** Opening The data block **

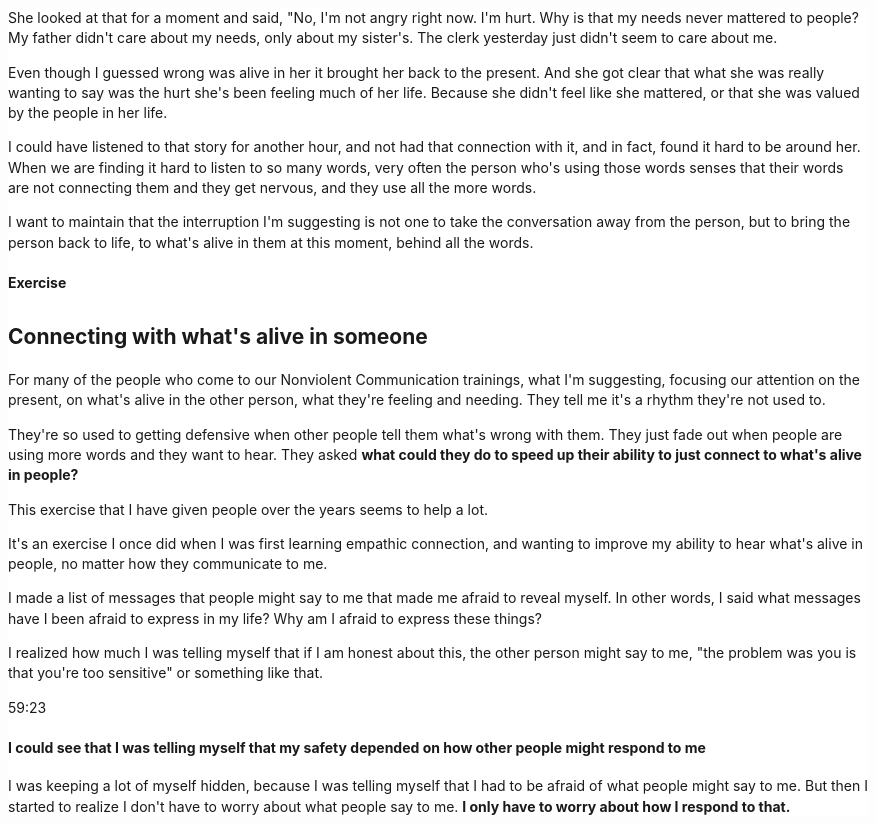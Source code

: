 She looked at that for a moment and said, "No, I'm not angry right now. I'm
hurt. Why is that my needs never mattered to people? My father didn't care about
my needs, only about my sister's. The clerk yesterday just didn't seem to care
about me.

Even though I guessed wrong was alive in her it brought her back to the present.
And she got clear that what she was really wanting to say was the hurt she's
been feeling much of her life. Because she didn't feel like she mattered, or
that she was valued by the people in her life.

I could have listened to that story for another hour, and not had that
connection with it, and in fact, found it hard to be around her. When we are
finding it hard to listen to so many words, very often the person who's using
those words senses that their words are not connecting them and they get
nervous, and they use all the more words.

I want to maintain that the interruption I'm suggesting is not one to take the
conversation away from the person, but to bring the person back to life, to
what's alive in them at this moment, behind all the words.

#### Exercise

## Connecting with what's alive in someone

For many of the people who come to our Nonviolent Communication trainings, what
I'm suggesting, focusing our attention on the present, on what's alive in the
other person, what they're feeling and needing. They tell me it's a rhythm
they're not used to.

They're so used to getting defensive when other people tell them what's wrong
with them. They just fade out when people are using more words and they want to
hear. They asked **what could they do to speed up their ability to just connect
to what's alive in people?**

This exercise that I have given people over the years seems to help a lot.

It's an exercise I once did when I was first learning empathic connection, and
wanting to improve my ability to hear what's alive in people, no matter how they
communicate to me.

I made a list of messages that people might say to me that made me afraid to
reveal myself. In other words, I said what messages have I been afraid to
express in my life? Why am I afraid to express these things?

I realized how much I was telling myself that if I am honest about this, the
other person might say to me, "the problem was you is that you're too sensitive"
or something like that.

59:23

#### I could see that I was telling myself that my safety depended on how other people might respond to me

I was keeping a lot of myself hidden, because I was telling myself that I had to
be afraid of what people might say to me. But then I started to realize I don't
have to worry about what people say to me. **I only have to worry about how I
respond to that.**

** Closing The data block **

Exercise instructions: The answer must be every line of the records above that holds the word "have".

Result of the task:
I could have listened to that story for another hour, and not had that
This exercise that I have given people over the years seems to help a lot.
reveal myself. In other words, I said what messages have I been afraid to
have to worry about what people say to me. **I only have to worry about how I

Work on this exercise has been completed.